§ Information provided

============================================================

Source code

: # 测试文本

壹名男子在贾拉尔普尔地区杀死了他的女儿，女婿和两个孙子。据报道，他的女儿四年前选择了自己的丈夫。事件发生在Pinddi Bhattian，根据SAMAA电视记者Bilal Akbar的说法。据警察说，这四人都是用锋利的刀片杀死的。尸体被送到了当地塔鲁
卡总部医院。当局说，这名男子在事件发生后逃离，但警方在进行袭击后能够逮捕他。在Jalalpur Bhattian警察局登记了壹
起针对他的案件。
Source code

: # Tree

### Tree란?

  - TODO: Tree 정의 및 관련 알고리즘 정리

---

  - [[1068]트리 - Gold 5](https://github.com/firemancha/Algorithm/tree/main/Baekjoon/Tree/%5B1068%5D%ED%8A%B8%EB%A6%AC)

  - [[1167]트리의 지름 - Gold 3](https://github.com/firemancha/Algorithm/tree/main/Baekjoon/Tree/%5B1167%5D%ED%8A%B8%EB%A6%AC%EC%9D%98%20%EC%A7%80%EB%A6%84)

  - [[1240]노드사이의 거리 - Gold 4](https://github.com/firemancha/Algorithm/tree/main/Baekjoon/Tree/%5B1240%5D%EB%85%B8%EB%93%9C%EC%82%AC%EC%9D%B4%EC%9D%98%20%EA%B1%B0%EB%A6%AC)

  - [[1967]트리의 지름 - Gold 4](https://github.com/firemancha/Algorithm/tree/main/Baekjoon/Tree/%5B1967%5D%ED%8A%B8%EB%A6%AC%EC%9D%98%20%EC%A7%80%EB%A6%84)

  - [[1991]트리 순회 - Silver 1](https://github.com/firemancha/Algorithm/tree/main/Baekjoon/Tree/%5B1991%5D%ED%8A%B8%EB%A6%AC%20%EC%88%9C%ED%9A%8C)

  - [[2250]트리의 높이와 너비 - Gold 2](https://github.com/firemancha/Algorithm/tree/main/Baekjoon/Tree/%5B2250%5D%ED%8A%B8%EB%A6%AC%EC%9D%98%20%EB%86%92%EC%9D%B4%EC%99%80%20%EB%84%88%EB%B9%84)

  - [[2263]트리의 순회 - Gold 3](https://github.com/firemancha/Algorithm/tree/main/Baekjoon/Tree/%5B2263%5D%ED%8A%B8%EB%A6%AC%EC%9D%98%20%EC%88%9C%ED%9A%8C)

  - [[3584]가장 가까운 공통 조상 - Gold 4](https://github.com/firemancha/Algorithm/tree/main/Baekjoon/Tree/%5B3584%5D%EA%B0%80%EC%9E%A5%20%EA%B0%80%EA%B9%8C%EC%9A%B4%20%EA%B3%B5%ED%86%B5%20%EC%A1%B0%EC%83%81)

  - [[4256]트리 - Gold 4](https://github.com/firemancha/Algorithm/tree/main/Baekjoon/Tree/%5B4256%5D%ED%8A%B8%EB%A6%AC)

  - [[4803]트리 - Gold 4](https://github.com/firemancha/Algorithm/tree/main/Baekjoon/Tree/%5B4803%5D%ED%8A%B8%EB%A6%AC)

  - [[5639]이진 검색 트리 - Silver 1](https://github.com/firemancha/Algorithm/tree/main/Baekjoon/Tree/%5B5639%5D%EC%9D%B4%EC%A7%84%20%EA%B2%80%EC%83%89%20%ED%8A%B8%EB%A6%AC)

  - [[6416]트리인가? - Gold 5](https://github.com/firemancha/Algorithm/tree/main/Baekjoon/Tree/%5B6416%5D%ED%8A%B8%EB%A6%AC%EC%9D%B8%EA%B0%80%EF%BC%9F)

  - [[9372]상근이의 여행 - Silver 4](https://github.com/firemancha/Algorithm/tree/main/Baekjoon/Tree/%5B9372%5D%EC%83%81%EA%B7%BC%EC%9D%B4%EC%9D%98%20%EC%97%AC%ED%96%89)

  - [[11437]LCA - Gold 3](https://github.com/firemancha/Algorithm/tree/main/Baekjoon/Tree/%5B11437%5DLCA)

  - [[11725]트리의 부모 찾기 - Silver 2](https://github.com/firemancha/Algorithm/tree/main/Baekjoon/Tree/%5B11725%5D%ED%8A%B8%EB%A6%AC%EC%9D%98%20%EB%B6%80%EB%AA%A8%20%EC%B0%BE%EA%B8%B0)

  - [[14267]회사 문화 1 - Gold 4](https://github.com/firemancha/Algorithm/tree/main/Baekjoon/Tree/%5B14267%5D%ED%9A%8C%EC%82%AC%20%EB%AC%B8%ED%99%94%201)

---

============================================================

§ Your task
Go through the records above and set each one down exactly, please.

§ Solution
Source code

: # 测试文本

壹名男子在贾拉尔普尔地区杀死了他的女儿，女婿和两个孙子。据报道，他的女儿四年前选择了自己的丈夫。事件发生在Pinddi Bhattian，根据SAMAA电视记者Bilal Akbar的说法。据警察说，这四人都是用锋利的刀片杀死的。尸体被送到了当地塔鲁
卡总部医院。当局说，这名男子在事件发生后逃离，但警方在进行袭击后能够逮捕他。在Jalalpur Bhattian警察局登记了壹
起针对他的案件。
Source code

: # Tree

### Tree란?

  - TODO: Tree 정의 및 관련 알고리즘 정리

---

  - [[1068]트리 - Gold 5](https://github.com/firemancha/Algorithm/tree/main/Baekjoon/Tree/%5B1068%5D%ED%8A%B8%EB%A6%AC)

  - [[1167]트리의 지름 - Gold 3](https://github.com/firemancha/Algorithm/tree/main/Baekjoon/Tree/%5B1167%5D%ED%8A%B8%EB%A6%AC%EC%9D%98%20%EC%A7%80%EB%A6%84)

  - [[1240]노드사이의 거리 - Gold 4](https://github.com/firemancha/Algorithm/tree/main/Baekjoon/Tree/%5B1240%5D%EB%85%B8%EB%93%9C%EC%82%AC%EC%9D%B4%EC%9D%98%20%EA%B1%B0%EB%A6%AC)

  - [[1967]트리의 지름 - Gold 4](https://github.com/firemancha/Algorithm/tree/main/Baekjoon/Tree/%5B1967%5D%ED%8A%B8%EB%A6%AC%EC%9D%98%20%EC%A7%80%EB%A6%84)

  - [[1991]트리 순회 - Silver 1](https://github.com/firemancha/Algorithm/tree/main/Baekjoon/Tree/%5B1991%5D%ED%8A%B8%EB%A6%AC%20%EC%88%9C%ED%9A%8C)

  - [[2250]트리의 높이와 너비 - Gold 2](https://github.com/firemancha/Algorithm/tree/main/Baekjoon/Tree/%5B2250%5D%ED%8A%B8%EB%A6%AC%EC%9D%98%20%EB%86%92%EC%9D%B4%EC%99%80%20%EB%84%88%EB%B9%84)

  - [[2263]트리의 순회 - Gold 3](https://github.com/firemancha/Algorithm/tree/main/Baekjoon/Tree/%5B2263%5D%ED%8A%B8%EB%A6%AC%EC%9D%98%20%EC%88%9C%ED%9A%8C)

  - [[3584]가장 가까운 공통 조상 - Gold 4](https://github.com/firemancha/Algorithm/tree/main/Baekjoon/Tree/%5B3584%5D%EA%B0%80%EC%9E%A5%20%EA%B0%80%EA%B9%8C%EC%9A%B4%20%EA%B3%B5%ED%86%B5%20%EC%A1%B0%EC%83%81)

  - [[4256]트리 - Gold 4](https://github.com/firemancha/Algorithm/tree/main/Baekjoon/Tree/%5B4256%5D%ED%8A%B8%EB%A6%AC)

  - [[4803]트리 - Gold 4](https://github.com/firemancha/Algorithm/tree/main/Baekjoon/Tree/%5B4803%5D%ED%8A%B8%EB%A6%AC)

  - [[5639]이진 검색 트리 - Silver 1](https://github.com/firemancha/Algorithm/tree/main/Baekjoon/Tree/%5B5639%5D%EC%9D%B4%EC%A7%84%20%EA%B2%80%EC%83%89%20%ED%8A%B8%EB%A6%AC)

  - [[6416]트리인가? - Gold 5](https://github.com/firemancha/Algorithm/tree/main/Baekjoon/Tree/%5B6416%5D%ED%8A%B8%EB%A6%AC%EC%9D%B8%EA%B0%80%EF%BC%9F)

  - [[9372]상근이의 여행 - Silver 4](https://github.com/firemancha/Algorithm/tree/main/Baekjoon/Tree/%5B9372%5D%EC%83%81%EA%B7%BC%EC%9D%B4%EC%9D%98%20%EC%97%AC%ED%96%89)

  - [[11437]LCA - Gold 3](https://github.com/firemancha/Algorithm/tree/main/Baekjoon/Tree/%5B11437%5DLCA)

  - [[11725]트리의 부모 찾기 - Silver 2](https://github.com/firemancha/Algorithm/tree/main/Baekjoon/Tree/%5B11725%5D%ED%8A%B8%EB%A6%AC%EC%9D%98%20%EB%B6%80%EB%AA%A8%20%EC%B0%BE%EA%B8%B0)

  - [[14267]회사 문화 1 - Gold 4](https://github.com/firemancha/Algorithm/tree/main/Baekjoon/Tree/%5B14267%5D%ED%9A%8C%EC%82%AC%20%EB%AC%B8%ED%99%94%201)

---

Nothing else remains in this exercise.